Ways of starting: Stop overthinking your art process

I’m currently struggling to begin my art process and to stay focused until the end, as you saw in my previous post here. My knee jerk reaction is to always get more information on the situation i’m having difficulties with, seeing if others have had the same experience and how they solved this. This does help in some respects but it can also allow me to procrastinate and not actually take action to resolve the situation.

It has however allowed me to gather a large amount of knowledge of different ways of stopping yourself from over thinking. When I was younger and enjoyed drawing and painting without self imposed restrictions and limits placed on what I was creating, I didn’t have art block as much. It was still there and I still overcomplicated my thought process, but my fear of starting was normally from not having a clue of how to do perspective or anatomy properly, not trying to combined 5 different half thought ideas as I go along creating.

The fear has since evolved into not even being able to paint basic layers, which sucks to be honest. Now, after doing my reading, I came across a very useful piece of text that looked at how dancers and writers tackle this problem. By allowing yourself not to have all the steps planned out ahead of time and simple respond to the marks you are making ( very similar to how I was working when I was younger) you build up your piece, one thought leads to another and another. If you’re familiar with the improv. technique of  asking ‘and then…’ after every action to lead your thoughts into the next choice, it’s very similar to that.

You can sit and stay in your head, theorising how you will create a piece all day and have only a blank piece of paper by the end. But if you theorise as you go, it stops the analysis paralysis from taking hold. The art work you create may not be what you had initially wanted to create, as when it evolves on the page many new options will occur that your brain had never considered. When you have a block, there can be a feeling of fear that comes with it, of not choosing the right option ( for me anyway) and failing to make it the best it could possibly be. This fear can come from lack of properly planning ahead of time and solidifying the idea you want to create before you start. If can also hinder you from giving yourself a starting point and allowing the image to develop organically as you create the marks ( I wrote a bit about my thoughts on  that process here).

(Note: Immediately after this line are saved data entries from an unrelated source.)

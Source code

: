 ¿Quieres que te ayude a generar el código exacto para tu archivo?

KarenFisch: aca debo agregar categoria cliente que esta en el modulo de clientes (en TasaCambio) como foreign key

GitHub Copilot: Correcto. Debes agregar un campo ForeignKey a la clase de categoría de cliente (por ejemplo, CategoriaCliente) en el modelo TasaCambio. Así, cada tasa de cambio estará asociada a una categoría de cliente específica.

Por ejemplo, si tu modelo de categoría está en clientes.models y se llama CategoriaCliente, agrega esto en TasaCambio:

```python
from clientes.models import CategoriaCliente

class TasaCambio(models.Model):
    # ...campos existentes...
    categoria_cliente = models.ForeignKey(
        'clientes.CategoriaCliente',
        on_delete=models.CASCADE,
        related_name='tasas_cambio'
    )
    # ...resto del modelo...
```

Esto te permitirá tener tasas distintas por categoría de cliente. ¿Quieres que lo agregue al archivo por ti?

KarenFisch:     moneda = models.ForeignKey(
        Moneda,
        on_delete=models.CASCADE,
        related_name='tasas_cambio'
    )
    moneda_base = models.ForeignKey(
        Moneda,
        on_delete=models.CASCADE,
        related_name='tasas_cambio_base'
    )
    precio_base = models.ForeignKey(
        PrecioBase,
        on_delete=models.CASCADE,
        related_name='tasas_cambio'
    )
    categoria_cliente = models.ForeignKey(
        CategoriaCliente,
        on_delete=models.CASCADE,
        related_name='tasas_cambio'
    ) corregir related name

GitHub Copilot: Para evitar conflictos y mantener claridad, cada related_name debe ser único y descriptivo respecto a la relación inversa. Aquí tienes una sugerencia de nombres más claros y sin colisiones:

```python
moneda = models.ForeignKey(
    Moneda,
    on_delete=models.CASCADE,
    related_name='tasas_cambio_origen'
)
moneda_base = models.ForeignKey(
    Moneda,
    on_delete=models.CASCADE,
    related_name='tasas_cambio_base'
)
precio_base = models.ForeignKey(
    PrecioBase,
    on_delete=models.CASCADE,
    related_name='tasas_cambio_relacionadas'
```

So, now i’m trying this process: taking a deep breath to calm the thoughts and anxiety, writing a small list of bullet points of what my idea is, with specific details ( landscape with an oak tree in a field, 2 people, they’re talking, it’s cold, it’s late afternoon, overall feeling of friendship) to keep me on track. I draw a line under these notes before I begin sketching and if I have any furhter thoughts that spring up for my attention, I jot them down on a seperate piece of paper to come back to ONLY when I have covered my initial idea. This keeps me focused and stops my anxiety that I will forget a good idea. Below is my first trial with this idea and it certainly help with this sketch!

Let me know what you think to this idea and if it might help you too in the comments section!

Starting Running

It is a crisp cold day outside and i’ve delayered myself into a hoodie and running trousers to get out there and run. Everyone I pass has layers and wooly hats and gloves and i’m bizzarely happy that I look so different. I see the smiles that play on their faces, wondering that someones actually going running in the cold like this and I remember my own thoughts when I saw people doing what i’m planning, something along the lines of “I could never do that!”

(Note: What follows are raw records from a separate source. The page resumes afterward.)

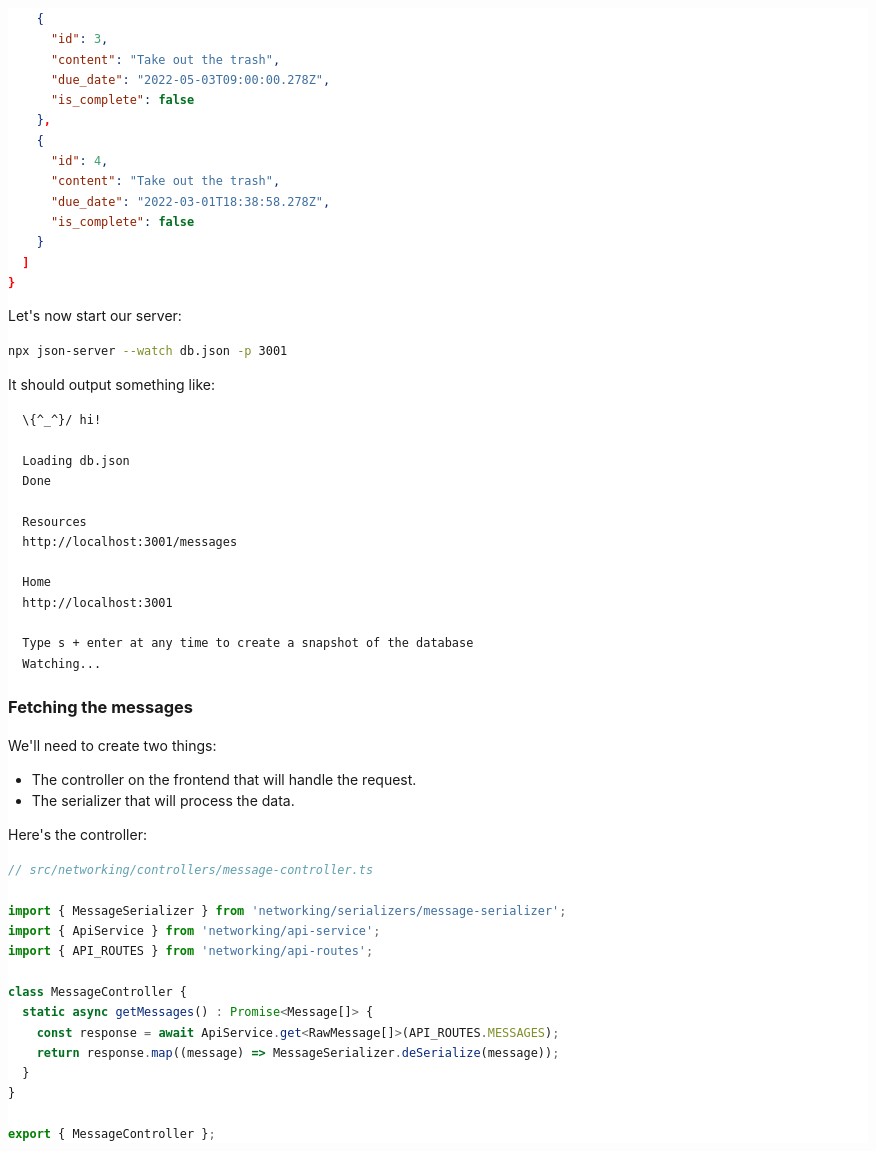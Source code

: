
 ```json
    {
      "id": 3,
      "content": "Take out the trash",
      "due_date": "2022-05-03T09:00:00.278Z",
      "is_complete": false
    },
    {
      "id": 4,
      "content": "Take out the trash",
      "due_date": "2022-03-01T18:38:58.278Z",
      "is_complete": false
    }
  ]
}
```

Let's now start our server:

```sh
npx json-server --watch db.json -p 3001
```

It should output something like:

```text
  \{^_^}/ hi!

  Loading db.json
  Done

  Resources
  http://localhost:3001/messages

  Home
  http://localhost:3001

  Type s + enter at any time to create a snapshot of the database
  Watching...
```

### Fetching the messages

We'll need to create two things:

* The controller on the frontend that will handle the request.
* The serializer that will process the data.

Here's the controller:

```ts
// src/networking/controllers/message-controller.ts

import { MessageSerializer } from 'networking/serializers/message-serializer';
import { ApiService } from 'networking/api-service';
import { API_ROUTES } from 'networking/api-routes';

class MessageController {
  static async getMessages() : Promise<Message[]> {
    const response = await ApiService.get<RawMessage[]>(API_ROUTES.MESSAGES);
    return response.map((message) => MessageSerializer.deSerialize(message));
  }
}

export { MessageController };
```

I met up with my friend and we managed a simple run around the park. I want to share this with you readers, as I want to explore it in more detail; namely the ways how it helps other aspects of my life like the drawing and mindfulness i’m trying to cultivate into my routine.

I’ve read before that many runners go into a meditative state, where they’re only mindful of their run and their body. It’s just them and the road. It always reminded me of the artist, it’s just them and their canvas. Both have to focus their mind and energies into achieving something that takes skill, patience, and focus.

As we start to run and my lungs begin to feel uncomfortable, it feels the same as when I get to the first stage of drawing when i’m not sure what to do next. It’s an uncomfortable tight feeling for me and my instinct is to stop what i’m doing to releave it. When you’re running, your mind has to stay focused to keep yourself moving, to look at the bigger picture and see that this will pass, you will get to the next stage which becomes easier once you’re warmed up. Breath, move, don’t over think things. Breath some more. Keep your focus. Keep your running pattern going. Breath.

For me, the artists actions would be something like breath, relax your thoughts, step back and look, breath and close your eyes, breath and take a look, breath and make a mark, breath and carry that mark forward, breath and look again. For me it doesn’t have to be a flurry of movement and energy although that is fun as well if you’re not feeling stuck and inspiration is racing through you. Trying to stay focused and allow your minds instinct to have the room to direct your vision and marks is something i’m struggling with allowing myself at the moment. I will continue to try different techniques to help quieten my over-thinking when i’m creating. I’ll keep you all posted with how it goes!